E così non c'è chi coltivi la terra, non si trovano più gli utilissimi calzolai o i falegnami che tanti pagherebbero molto bene, non si trovano bravi professionisti.
Ci sono tanti avvocati, ingegneri, ma tra questi è difficile trovare una persona veramente competente nel proprio settore, spesso proprio perchè si è scelto di seguire un percorso di studi per fare piacere ai genitori o per darsi importanza.

Ma che senso ha che in alcuni paesi quasi tutti i laureati siano medici e gli altri lavori siano ritenuti di minore utilità? Se non ci fosse chi lavora la terra nessuno di noi potrebbe vivere.
Se l'istruzione italiana non è più valida non è anche perchè troppa gente è stata costretta a seguire corsi di studi ai quali non era interessata? Non sarebbe stato meglio formarli bene per un'attività per la quale si sentivano portati?

"Si lavora dove si trova lavoro" diceva con estrema umiltà una persona che proveniva dalla Svizzera tedesca e che pure aveva di che vantarsi.
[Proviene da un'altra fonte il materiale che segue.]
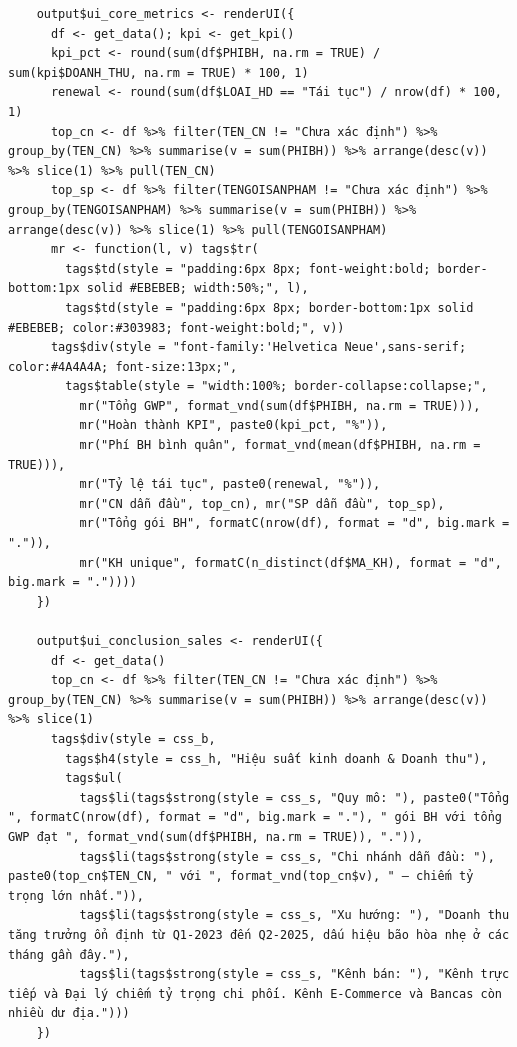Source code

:\documentclass[12pt, a4paper]{article}
\begin{document}
\begin{lstlisting}
    output$ui_core_metrics <- renderUI({
      df <- get_data(); kpi <- get_kpi()
      kpi_pct <- round(sum(df$PHIBH, na.rm = TRUE) / sum(kpi$DOANH_THU, na.rm = TRUE) * 100, 1)
      renewal <- round(sum(df$LOAI_HD == "Tái tục") / nrow(df) * 100, 1)
      top_cn <- df %>% filter(TEN_CN != "Chưa xác định") %>% group_by(TEN_CN) %>% summarise(v = sum(PHIBH)) %>% arrange(desc(v)) %>% slice(1) %>% pull(TEN_CN)
      top_sp <- df %>% filter(TENGOISANPHAM != "Chưa xác định") %>% group_by(TENGOISANPHAM) %>% summarise(v = sum(PHIBH)) %>% arrange(desc(v)) %>% slice(1) %>% pull(TENGOISANPHAM)
      mr <- function(l, v) tags$tr(
        tags$td(style = "padding:6px 8px; font-weight:bold; border-bottom:1px solid #EBEBEB; width:50%;", l),
        tags$td(style = "padding:6px 8px; border-bottom:1px solid #EBEBEB; color:#303983; font-weight:bold;", v))
      tags$div(style = "font-family:'Helvetica Neue',sans-serif; color:#4A4A4A; font-size:13px;",
        tags$table(style = "width:100%; border-collapse:collapse;",
          mr("Tổng GWP", format_vnd(sum(df$PHIBH, na.rm = TRUE))),
          mr("Hoàn thành KPI", paste0(kpi_pct, "%")),
          mr("Phí BH bình quân", format_vnd(mean(df$PHIBH, na.rm = TRUE))),
          mr("Tỷ lệ tái tục", paste0(renewal, "%")),
          mr("CN dẫn đầu", top_cn), mr("SP dẫn đầu", top_sp),
          mr("Tổng gói BH", formatC(nrow(df), format = "d", big.mark = ".")),
          mr("KH unique", formatC(n_distinct(df$MA_KH), format = "d", big.mark = "."))))
    })

    output$ui_conclusion_sales <- renderUI({
      df <- get_data()
      top_cn <- df %>% filter(TEN_CN != "Chưa xác định") %>% group_by(TEN_CN) %>% summarise(v = sum(PHIBH)) %>% arrange(desc(v)) %>% slice(1)
      tags$div(style = css_b,
        tags$h4(style = css_h, "Hiệu suất kinh doanh & Doanh thu"),
        tags$ul(
          tags$li(tags$strong(style = css_s, "Quy mô: "), paste0("Tổng ", formatC(nrow(df), format = "d", big.mark = "."), " gói BH với tổng GWP đạt ", format_vnd(sum(df$PHIBH, na.rm = TRUE)), ".")),
          tags$li(tags$strong(style = css_s, "Chi nhánh dẫn đầu: "), paste0(top_cn$TEN_CN, " với ", format_vnd(top_cn$v), " — chiếm tỷ trọng lớn nhất.")),
          tags$li(tags$strong(style = css_s, "Xu hướng: "), "Doanh thu tăng trưởng ổn định từ Q1-2023 đến Q2-2025, dấu hiệu bão hòa nhẹ ở các tháng gần đây."),
          tags$li(tags$strong(style = css_s, "Kênh bán: "), "Kênh trực tiếp và Đại lý chiếm tỷ trọng chi phối. Kênh E-Commerce và Bancas còn nhiều dư địa.")))
    })


\end{lstlisting}
\end{document}

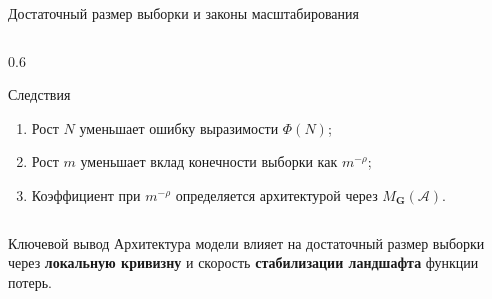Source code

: \documentclass[aspectratio=169]{beamer}
\begin{document}
\begin{frame}{Достаточный размер выборки и законы масштабирования}
\begin{columns}[T]
\begin{column}{0.6\textwidth}
\begin{block}{Следствия}
            \begin{enumerate}
                \item Рост $N$ уменьшает ошибку выразимости $\Phi(N)$;
                \item Рост $m$ уменьшает вклад конечности выборки как $m^{-\rho}$;
                \item Коэффициент при $m^{-\rho}$ определяется архитектурой через $M_{\mathbf G}(\mathcal A)$.
            \end{enumerate}
        \end{block}
    \end{column}
\end{columns}
\begin{block}{Ключевой вывод}
    Архитектура модели влияет на достаточный размер выборки через \alert{\textbf{локальную кривизну}} и скорость \alert{\textbf{стабилизации ландшафта}} функции потерь.
\end{block}
\end{frame}
\end{document}
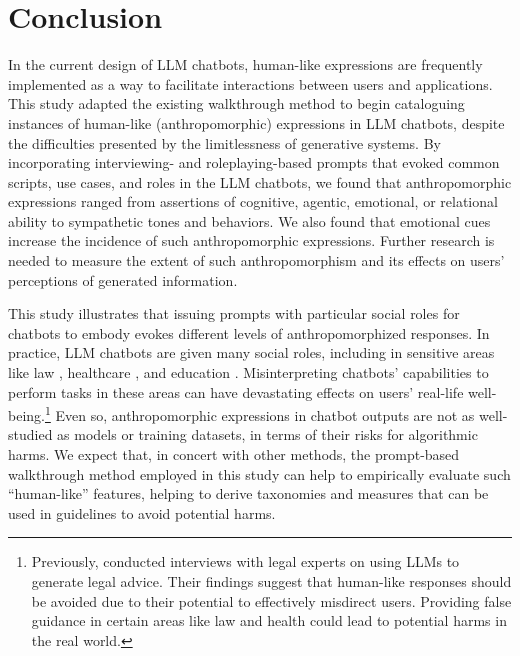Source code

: \section{Conclusion}

In the current design of LLM chatbots, human-like expressions are frequently implemented as a way to facilitate interactions between users and applications. This study adapted the existing walkthrough method to begin cataloguing instances of human-like (anthropomorphic) expressions in LLM chatbots, despite the difficulties presented by the limitlessness of generative systems. By incorporating interviewing- and roleplaying-based prompts that evoked common scripts, use cases, and roles in the LLM chatbots, we found that anthropomorphic expressions ranged from assertions of cognitive, agentic, emotional, or relational ability to sympathetic tones and behaviors. We also found that emotional cues increase the incidence of such anthropomorphic expressions. Further research is needed to measure the extent of such anthropomorphism and its effects on users' perceptions of generated information. 

This study illustrates that issuing prompts with particular social roles for chatbots to embody evokes different levels of anthropomorphized responses. In practice, LLM chatbots are given many social roles, including in sensitive areas like law \citep{greco2023bringing}, healthcare \citep{thirunavukarasu2023large}, and education \citep{extance2023chatgpt}. Misinterpreting chatbots' capabilities to perform tasks in these areas can have devastating effects on users' real-life well-being.\footnote{Previously, \citet{cheong2024not} conducted interviews with legal experts on using LLMs to generate legal advice. Their findings suggest that human-like responses should be avoided due to their potential to effectively misdirect users. Providing false guidance in certain areas like law and health could lead to potential harms in the real world.} Even so, anthropomorphic expressions in chatbot outputs are not as well-studied as models or training datasets, in terms of their risks for algorithmic harms. We expect that, in concert with other methods, the prompt-based walkthrough method employed in this study can help to empirically evaluate such ``human-like'' features, helping to derive taxonomies and measures that can be used in guidelines to avoid potential harms.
Quanto è più avanti questa opinione rispetto ad altre che ho sentito da qualcuno che sostiene che una persona che ha tanto studiato non possa svolgere lavori che agli occhi di tanti sono troppo umili.

Ricordo che anche i ragazzi tedeschi, mentre studiavano per laurearsi, si sostenevano facendo assistenza o lavorando in qualche locale. Non rimanevano mai con i genitori in attesa di avviare una propria attività o di potere lavorare nel proprio settore, perchè tutti i lavori servivano a fare esperienza.

Certo, purtroppo c'è un abisso tra il Nord Europa e alcune regioni dove le famiglie preferiscono non fare lavorare i figli perchè i diritti dei lavoratori spesso non sono tutelati. A volte è vero, altre volte si tratta solo di scuse e il tutto va a discapito dei giovani che così non maturano adeguatamente e non imparano nè a destreggiarsi nel mondo del lavoro, nè a rivendicare i propri diritti.

Se tutti i giovani lavorassero forse imparerebbero a cooperare per rivendicare i propri diritti.

Ci sono paesi dove non è tanto importante l'attività che si svolge, quanto che la si svolga con passione e con estrema competenza. E in questi posti ogni lavoro acquisisce importanza e queste società progrediscono.

Quanto sarebbe più avanti la nostra società se ognuno di noi svolgesse un lavoro che lo appassiona.

Sembra quasi che in alcune zone non esista la mentalità del lavoro.

Mi viene in mente allora anche il problema della corretta erogazione del denaro pubblico.
Erogare contributi a fondo perduto a chi non li sa sfruttare, non è solo un dispendio inutile di denaro? Si dovrebbe premiare chi ha dimostrato di saperli utilizzare, i meritevoli, non chi li ha sfruttati costruendo un'industria che ha lavorato un giorno per poi essere dismessa.

E allora è utile erogare contributi per costruire una società più ricca, ma altrettanto opportuno e sensato è investire in formazione. Innanzitutto per creare una mentalità nuova e poi per ripartire la ricchezza equamente dando lavoro a chi pensa di dovere lasciare la propria terra.